Multi-objective design optimization of variable ribs composite grid plates

Grid structures are among the most lightweight elements for stiffening the plates and shells or as self-sufficient structures. There are different known grid patterns, which are composed of variable numbers of parallel ribs. Selecting an optimum pattern and geometries for a grid to achieve the minimum weight and maximum load-bearing capacity is a challenging procedure for designers. In the current study, a variable ribs model (VRM) is proposed to find the optimum architecture of a grid plate. Therefore, using a genetic algorithm process, a multi-objective optimization is implemented to maximize the axial or shear buckling loads at a minimum possible weight of a grid structure.
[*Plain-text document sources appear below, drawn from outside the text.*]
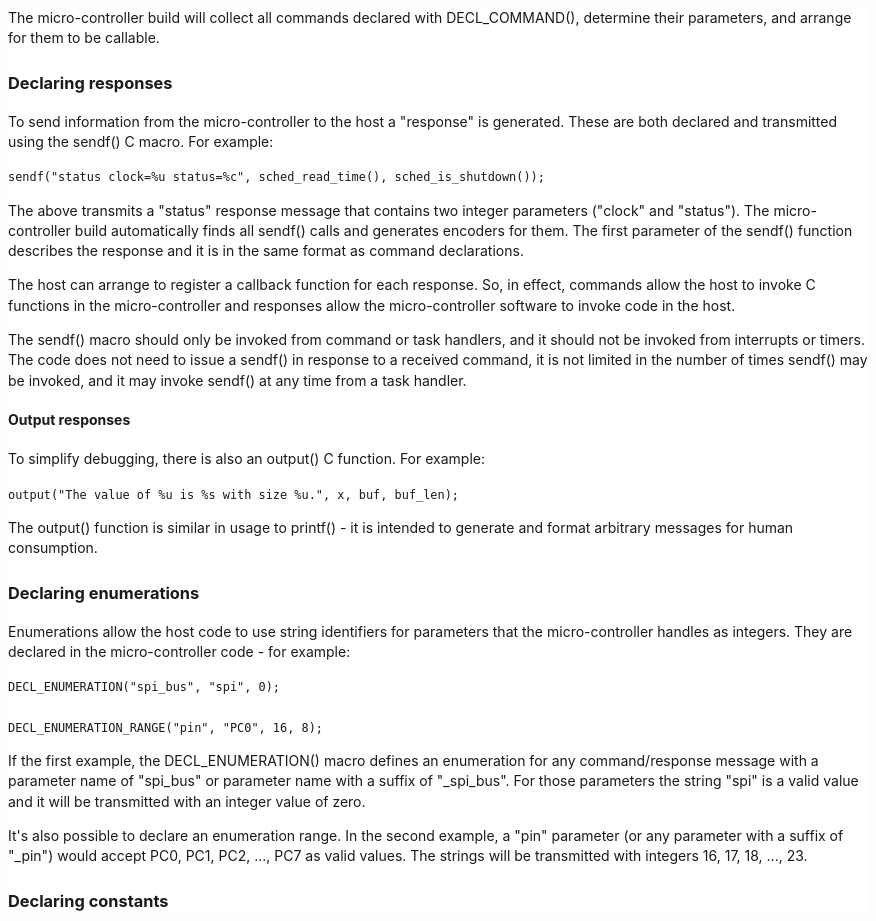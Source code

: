The micro-controller build will collect all commands declared with DECL_COMMAND(), determine their parameters, and arrange for them to be callable.

### Declaring responses

To send information from the micro-controller to the host a "response" is generated. These are both declared and transmitted using the sendf() C macro. For example:

```
sendf("status clock=%u status=%c", sched_read_time(), sched_is_shutdown());
```

The above transmits a "status" response message that contains two integer parameters ("clock" and "status"). The micro-controller build automatically finds all sendf() calls and generates encoders for them. The first parameter of the sendf() function describes the response and it is in the same format as command declarations.

The host can arrange to register a callback function for each response. So, in effect, commands allow the host to invoke C functions in the micro-controller and responses allow the micro-controller software to invoke code in the host.

The sendf() macro should only be invoked from command or task handlers, and it should not be invoked from interrupts or timers. The code does not need to issue a sendf() in response to a received command, it is not limited in the number of times sendf() may be invoked, and it may invoke sendf() at any time from a task handler.

#### Output responses

To simplify debugging, there is also an output() C function. For example:

```
output("The value of %u is %s with size %u.", x, buf, buf_len);
```

The output() function is similar in usage to printf() - it is intended to generate and format arbitrary messages for human consumption.

### Declaring enumerations

Enumerations allow the host code to use string identifiers for parameters that the micro-controller handles as integers. They are declared in the micro-controller code - for example:

```
DECL_ENUMERATION("spi_bus", "spi", 0);

DECL_ENUMERATION_RANGE("pin", "PC0", 16, 8);
```

If the first example, the DECL_ENUMERATION() macro defines an enumeration for any command/response message with a parameter name of "spi_bus" or parameter name with a suffix of "_spi_bus". For those parameters the string "spi" is a valid value and it will be transmitted with an integer value of zero.

It's also possible to declare an enumeration range. In the second example, a "pin" parameter (or any parameter with a suffix of "_pin") would accept PC0, PC1, PC2, ..., PC7 as valid values. The strings will be transmitted with integers 16, 17, 18, ..., 23.

### Declaring constants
Eleven geometrical parameters including thickness, width, and the number of ribs as well as the orientation of the grid plate are considered the design variables. The multi-objective optimization is carried out employing the epsilon-constraint method. The buckling loads are obtained based on the first-order shear deformation plate theory using the Ritz method.

Automated summary

Grid structures are lightweight elements used for stiffening plates and shells, with designers facing the challenge of selecting the optimum pattern and geometries to achieve minimum weight and maximum load-bearing capacity. A multi-objective optimization process using a variable ribs model and genetic algorithm is implemented to maximize buckling loads while minimizing weight in grid structures. The optimization considers eleven geometrical parameters and employs the epsilon-constraint method, with buckling loads calculated based on the first-order shear deformation plate theory using the Ritz method.